Sempre nel Canone cinese (ma nello Yúqiébù) e nel Canone tibetano (nel Kangyur) vengono invece conservati:

  • Yogâcārabhūmiśāstra (Trattato sulle terre dei praticanti dello yoga, 瑜伽師地論 pinyin: Yúqié shīdì lùn, giapp. Yugashijiron, tib. rNal-'byor spyod-pa'i sa) in Cina è tradizionalmente attribuito a Maitreyanatha, monaco indiano vissuto nel IV secolo, mentre la tradizione tibetana lo attribuisce a Asaṅga. Questo testo, che tratta in particolar modo del cammino yogico e delle otto coscienze studiate dalla scuola Cittamātra, fu tradotto da Xuánzàng nel 646 (T.D. 1579.30.279-882) in 100 fascicoli. Xuánzàng si era recato precedentemente in India allo scopo di riportarne una copia in Cina. Contiene anche un elenco Trentadue segni maggiori di un Buddha (三十二相 pinyin sānshíèr xiàng, giapponese sanjūni sō).
  • Triṃśikāvijñaptikārikā (Trenta versi sulla dottrina della sola mente, 唯識三十頌 pinyin: Wéishì sānshí sòng giapp. Yuishiki sanjū shō) di Vasubandhu, tradotto da Xuánzàng nel 648 in 10 fascicoli (T.D. 1586.31.60a-61b).
  • Vijñaptimātratāsiddhi-śāstra (Trattato sulla realizzazione del niente altro che conoscenza, 成唯識論 pinyin: Chéngwéishìlùn, giapp. Jōyuishikiron) opera di Dharmapāla, tradotto da Xuánzàng (T.D. 1585.31.1a-59a). È un commentario del Triṃśikāvijñaptikārikā di Vasubandhu.
  • Vimśatikāśāstra (Venti versi sulla dottrina della sola mente, 二十唯識論 pinyin: Èrshí wéishì lùn, giapp. Nijūyuishikiron) anche questa opera di Vasubandhu, tradotta da Xuánzàng e Paramârtha. È un testo polemico a difesa delle dottrine della scuola Cittamātra.

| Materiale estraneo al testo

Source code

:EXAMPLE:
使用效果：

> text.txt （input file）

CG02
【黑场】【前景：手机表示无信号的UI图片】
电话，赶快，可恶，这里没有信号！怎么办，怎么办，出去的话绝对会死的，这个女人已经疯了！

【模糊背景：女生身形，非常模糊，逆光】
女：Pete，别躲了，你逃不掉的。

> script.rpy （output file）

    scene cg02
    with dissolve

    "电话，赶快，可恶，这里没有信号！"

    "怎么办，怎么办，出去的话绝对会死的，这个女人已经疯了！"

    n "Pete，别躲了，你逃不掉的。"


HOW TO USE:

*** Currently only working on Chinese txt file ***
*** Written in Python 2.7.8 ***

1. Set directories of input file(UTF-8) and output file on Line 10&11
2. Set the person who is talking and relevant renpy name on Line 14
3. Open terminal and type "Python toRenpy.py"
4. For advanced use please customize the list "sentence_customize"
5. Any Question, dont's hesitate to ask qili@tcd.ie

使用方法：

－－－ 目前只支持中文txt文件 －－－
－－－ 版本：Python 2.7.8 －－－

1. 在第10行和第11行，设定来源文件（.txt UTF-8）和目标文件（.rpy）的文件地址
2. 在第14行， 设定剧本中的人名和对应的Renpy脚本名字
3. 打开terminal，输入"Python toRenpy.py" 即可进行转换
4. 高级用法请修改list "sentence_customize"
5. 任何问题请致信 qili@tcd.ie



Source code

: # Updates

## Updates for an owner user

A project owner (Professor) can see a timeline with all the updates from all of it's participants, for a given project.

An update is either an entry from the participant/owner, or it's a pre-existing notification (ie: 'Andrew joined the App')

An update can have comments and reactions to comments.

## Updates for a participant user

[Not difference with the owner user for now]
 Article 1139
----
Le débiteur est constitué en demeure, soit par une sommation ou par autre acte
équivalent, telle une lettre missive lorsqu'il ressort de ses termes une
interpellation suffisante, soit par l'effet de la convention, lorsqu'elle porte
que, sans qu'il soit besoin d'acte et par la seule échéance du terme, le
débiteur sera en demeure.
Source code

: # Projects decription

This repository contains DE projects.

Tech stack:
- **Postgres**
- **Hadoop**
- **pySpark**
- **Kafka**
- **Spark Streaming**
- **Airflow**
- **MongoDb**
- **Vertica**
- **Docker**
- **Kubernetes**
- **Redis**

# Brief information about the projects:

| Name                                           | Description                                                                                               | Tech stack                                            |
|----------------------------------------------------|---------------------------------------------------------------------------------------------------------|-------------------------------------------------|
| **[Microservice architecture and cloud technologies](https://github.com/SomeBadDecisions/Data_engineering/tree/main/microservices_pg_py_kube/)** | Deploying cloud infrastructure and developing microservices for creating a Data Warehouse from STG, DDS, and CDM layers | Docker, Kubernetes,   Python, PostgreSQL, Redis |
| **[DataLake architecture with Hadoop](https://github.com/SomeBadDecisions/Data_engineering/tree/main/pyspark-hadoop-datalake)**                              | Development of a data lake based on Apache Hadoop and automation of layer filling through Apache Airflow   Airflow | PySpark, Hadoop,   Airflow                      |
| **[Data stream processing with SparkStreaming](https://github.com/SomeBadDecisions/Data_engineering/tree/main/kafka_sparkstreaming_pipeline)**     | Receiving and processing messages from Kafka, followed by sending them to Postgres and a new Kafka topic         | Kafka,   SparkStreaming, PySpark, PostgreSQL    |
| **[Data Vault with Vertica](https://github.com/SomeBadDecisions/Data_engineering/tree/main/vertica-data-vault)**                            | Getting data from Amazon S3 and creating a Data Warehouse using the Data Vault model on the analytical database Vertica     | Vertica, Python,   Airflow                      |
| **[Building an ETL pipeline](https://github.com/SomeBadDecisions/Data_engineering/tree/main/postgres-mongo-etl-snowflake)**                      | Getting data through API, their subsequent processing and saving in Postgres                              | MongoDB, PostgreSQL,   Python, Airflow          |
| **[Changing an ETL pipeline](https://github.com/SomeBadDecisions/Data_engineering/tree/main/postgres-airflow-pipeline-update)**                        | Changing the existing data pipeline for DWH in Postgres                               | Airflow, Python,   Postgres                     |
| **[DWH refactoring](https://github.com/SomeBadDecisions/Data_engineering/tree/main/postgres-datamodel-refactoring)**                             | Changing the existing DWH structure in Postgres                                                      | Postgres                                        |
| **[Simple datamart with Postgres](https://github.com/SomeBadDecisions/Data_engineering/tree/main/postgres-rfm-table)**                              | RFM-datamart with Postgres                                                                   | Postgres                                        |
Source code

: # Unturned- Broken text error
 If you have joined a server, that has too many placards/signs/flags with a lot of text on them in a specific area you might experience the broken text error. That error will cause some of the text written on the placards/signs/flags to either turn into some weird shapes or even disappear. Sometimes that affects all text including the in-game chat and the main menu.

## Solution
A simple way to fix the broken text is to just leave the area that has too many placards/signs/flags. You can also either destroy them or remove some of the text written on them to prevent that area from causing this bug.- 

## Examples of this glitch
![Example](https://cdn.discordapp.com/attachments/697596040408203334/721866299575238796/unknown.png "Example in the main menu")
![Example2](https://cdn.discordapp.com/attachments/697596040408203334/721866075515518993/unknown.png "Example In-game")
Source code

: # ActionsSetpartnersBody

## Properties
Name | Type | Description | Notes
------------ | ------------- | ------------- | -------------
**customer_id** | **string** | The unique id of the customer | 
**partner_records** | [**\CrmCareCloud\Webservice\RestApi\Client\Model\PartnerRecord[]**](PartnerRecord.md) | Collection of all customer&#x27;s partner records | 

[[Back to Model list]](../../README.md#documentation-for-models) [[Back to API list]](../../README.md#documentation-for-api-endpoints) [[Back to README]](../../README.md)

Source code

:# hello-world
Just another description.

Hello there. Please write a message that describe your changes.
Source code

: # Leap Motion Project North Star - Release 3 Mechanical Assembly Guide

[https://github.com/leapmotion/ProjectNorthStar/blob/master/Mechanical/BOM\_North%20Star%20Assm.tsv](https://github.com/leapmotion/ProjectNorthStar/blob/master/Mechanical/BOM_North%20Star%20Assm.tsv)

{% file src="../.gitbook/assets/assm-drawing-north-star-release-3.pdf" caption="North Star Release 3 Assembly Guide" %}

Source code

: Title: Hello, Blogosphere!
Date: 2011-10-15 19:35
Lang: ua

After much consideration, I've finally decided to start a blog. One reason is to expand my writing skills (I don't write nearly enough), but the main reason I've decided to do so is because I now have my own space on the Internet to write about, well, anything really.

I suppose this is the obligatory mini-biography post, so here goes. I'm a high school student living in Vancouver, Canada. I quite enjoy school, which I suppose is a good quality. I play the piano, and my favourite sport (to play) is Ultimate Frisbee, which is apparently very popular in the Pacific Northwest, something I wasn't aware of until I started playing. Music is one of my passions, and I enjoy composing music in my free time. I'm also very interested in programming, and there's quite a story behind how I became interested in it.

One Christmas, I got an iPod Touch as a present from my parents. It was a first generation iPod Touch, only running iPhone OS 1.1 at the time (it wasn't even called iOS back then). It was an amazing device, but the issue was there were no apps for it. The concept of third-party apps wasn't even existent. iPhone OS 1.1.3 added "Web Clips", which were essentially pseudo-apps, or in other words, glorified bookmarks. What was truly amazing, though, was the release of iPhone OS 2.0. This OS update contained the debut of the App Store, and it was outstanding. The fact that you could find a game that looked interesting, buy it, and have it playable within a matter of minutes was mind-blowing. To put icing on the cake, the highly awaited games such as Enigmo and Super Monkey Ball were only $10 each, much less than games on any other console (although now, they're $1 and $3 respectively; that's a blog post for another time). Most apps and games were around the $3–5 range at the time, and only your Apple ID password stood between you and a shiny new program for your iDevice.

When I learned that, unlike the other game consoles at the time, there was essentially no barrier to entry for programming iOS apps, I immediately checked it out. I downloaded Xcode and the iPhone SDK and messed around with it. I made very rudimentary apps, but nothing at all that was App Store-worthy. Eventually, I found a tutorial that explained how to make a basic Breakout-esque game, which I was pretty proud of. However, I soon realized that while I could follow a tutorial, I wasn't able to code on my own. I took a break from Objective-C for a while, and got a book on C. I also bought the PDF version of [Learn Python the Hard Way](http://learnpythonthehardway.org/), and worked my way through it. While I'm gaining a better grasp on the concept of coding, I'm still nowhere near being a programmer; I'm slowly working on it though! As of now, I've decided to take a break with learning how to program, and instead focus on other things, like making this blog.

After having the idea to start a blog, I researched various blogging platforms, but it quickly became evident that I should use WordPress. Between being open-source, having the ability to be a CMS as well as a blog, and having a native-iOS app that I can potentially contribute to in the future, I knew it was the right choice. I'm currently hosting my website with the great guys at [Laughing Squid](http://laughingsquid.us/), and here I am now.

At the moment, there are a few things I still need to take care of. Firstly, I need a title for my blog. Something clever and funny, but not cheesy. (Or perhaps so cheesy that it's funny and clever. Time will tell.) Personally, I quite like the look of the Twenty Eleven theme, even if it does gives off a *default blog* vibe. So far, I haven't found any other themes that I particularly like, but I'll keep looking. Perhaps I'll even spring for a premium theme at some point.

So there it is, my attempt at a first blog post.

Anche se non può essere considerata una delle opere principali della scuola Cittamatra ricordiamo l'Āryagambhīrasaṃdhinirmocanasūtraṭīkā del discepolo coreano di Xuánzàng, Wŏnch'uk (원측, cinese 圓測 Yuáncè, giapp. Enjiki, 613-696), un commentario del Saṃdhinirmocanasūtra che verrà tradotto in tibetano con il titolo di 'Phags pa dgongs pa zab mo nges par 'grel pa'i mdo'i rgya cher 'grel pa e collocato nel Tanjur a dimostrazione di come le opere di questa scuola, come quelle dell'avversaria Mādhyamika, spesso non avessero confini.

Note[modifica]

  1. Sanscrito Tridharmacakra, cinese 三轉法輪 sānzhuǎn fǎlún, giapp. santen bōrin, tib. 'Khor lo rim pa gsum.
  2. Sanscrito: catvāri-ārya-satyāni, cinese 四聖諦 sì shèngdì, giapponese shi shōtai, tibetano 'phags pa'i bden pa bzhi.
  3. Sanscrito pratītyasamutpāda, cinese 因緣 yīnyuán, giapp. innen, tib. rten-cing 'brel-bar 'biung-ba.
  4. Sanscrito: āryâṣṭâṅga-mārga, cinese 八正道 bā zhèngdào, giapp. hasshōdō, tib. 'phags-lam yan-lag brgyad.
  5. Sanscrito. śūnyatā, cin. 空 kōng, giapp. , tib. stong pa-nyid.
  6. Cinese 輪廻 lúnhuí, giapp. rinne, tib. 'khor-ba.
  7. Cinese 涅槃 nièpán, giapp. nehan, tib. myang-'das.
  8. Cinese 未了義 wèiliǎoyì, giapp. miryōgi, tib. drang ba'i don.
  9. Cinese 了義教 liǎoyì jiào, giapp. ryōgi kyō, tib. nges pa'i don bshad pa.
  10. Gli autori mādhyamika erano, ovviamente, di parere opposto considerando il Saṃdhinirmocanasūtra un sutra neyârtha (provvisorio) mentre solo i Prajñāpāramitāsūtra risultavano nītārtha (definitivi).
  11. Sanscrito vijñāna, cin. 識 shì, giapp. shiki, tib. rnam-shes .
  12. Cinese 業 , giapp. , tib. las.
  13. Anche se in Cina, nello stesso periodo del dibattito tra Candrakīrti e Candragomin, si andava sviluppando una differente ermeneutica della dottrina madhyamaka esposta da Nāgārjuna, con particolare riferimento ai versi 8 e 9 del capitolo XXIV della Mūlamadhyamakakārika (Le Stanze di mezzo, 中論 pinyin Zhōnglùn, giapp. Chūron, tradotto da Kumarajiva nel 409, è collocato nello Zhōngguānbù al n. 1564), nuova ermeneutica dove viene considerata la Verità della Via di Mezzo (sanscrito mādhya-satya, cin. 中諦 zhōngdì, giapp. chūtai), e non la "Verità assoluta", come verità "ultima". Dottrina cinese, elaborata dal monaco Zhìyǐ, che va sotto il termine di yuánróng sāndì (Triplice verità). Cfr. Paul L. Swanson, Foundations of T'ien-T'ai Philosophy: The Flowering of the Two Truths Theory in Chinese Buddhism, Asian Humanities Press, USA, 1989, pagg. 1-37.